Saturday, August 23, 2008

Reasons text mining will fail. I. UTM Grid References and GenBank accession numbers

OMG. Playing with extracting identifiers from text, I have a regular expression for GenBank accession numbers that looks something like this:
(A[A-Z])[0-9]{6} | (U[0-9]){5} | (D[A-Z])[0-9]{6} | (E[A-Z])[0-9]{6} | (NC_)[0-9]{6}).
OK, it won't get everything, but what is more worrying are the things it will pickup that aren't GenBank accession numbers.

For example, I ran Robert Mesibov's 2005 paper "The millipede genus Lissodesmus Chamberlin, 1920 (Diplopoda: Polydesmida:
Dalodesmidae) from Tasmania and Victoria, with descriptions of a new genus and 24 new species" [PDF here] through a script, and out came loads of GenBank accession numbers ... which is a worry as there aren't any sequences in this paper.

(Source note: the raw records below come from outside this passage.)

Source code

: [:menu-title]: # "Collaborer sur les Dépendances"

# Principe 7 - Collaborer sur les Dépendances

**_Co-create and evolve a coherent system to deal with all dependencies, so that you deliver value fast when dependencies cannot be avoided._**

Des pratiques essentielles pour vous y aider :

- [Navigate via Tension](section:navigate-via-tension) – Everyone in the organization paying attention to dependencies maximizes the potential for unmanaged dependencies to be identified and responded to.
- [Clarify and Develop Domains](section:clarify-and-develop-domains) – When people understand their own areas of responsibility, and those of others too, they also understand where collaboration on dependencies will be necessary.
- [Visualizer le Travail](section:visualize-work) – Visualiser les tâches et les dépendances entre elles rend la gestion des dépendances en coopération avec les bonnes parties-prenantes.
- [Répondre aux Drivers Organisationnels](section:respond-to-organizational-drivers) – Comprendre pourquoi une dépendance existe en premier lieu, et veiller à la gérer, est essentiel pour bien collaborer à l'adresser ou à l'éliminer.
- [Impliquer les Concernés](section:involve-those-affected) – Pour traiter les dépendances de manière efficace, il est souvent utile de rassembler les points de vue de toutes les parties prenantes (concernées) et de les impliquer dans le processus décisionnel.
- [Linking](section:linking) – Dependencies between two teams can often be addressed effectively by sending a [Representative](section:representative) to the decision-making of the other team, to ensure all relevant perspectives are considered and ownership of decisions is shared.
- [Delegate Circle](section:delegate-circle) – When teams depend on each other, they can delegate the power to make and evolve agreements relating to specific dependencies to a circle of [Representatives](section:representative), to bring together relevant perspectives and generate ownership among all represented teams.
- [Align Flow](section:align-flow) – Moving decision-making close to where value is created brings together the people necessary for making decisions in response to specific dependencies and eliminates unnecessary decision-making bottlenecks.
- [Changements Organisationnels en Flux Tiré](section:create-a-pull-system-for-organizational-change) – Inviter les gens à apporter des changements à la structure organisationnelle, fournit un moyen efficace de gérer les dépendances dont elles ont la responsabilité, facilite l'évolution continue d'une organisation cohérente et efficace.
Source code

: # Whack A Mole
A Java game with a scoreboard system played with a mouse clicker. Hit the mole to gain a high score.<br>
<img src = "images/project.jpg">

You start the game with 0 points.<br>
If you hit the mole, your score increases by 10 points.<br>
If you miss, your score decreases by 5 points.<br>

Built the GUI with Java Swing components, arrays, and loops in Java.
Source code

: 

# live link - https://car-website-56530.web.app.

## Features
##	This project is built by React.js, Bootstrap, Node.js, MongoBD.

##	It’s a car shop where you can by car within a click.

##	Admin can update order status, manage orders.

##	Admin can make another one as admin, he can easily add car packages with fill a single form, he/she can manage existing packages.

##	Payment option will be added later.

Turns out, Mesibov uses UTM grid references to describe localities, and these look like just GenBank accessions. There is a nice web site here which describes how UTM grid references are determined in Tasmania (from which the image below is taken).

Not all the "accession numbers" in Mesibov(2005) exist in GenBank, but some do, for example grid reference DQ402119 (41°26'31''S 146°17'02''E) is also a sequence DQ402119 and, you guessed it, it's not from a millipede. So, I need to be a little bit careful in extracting identifiers from text.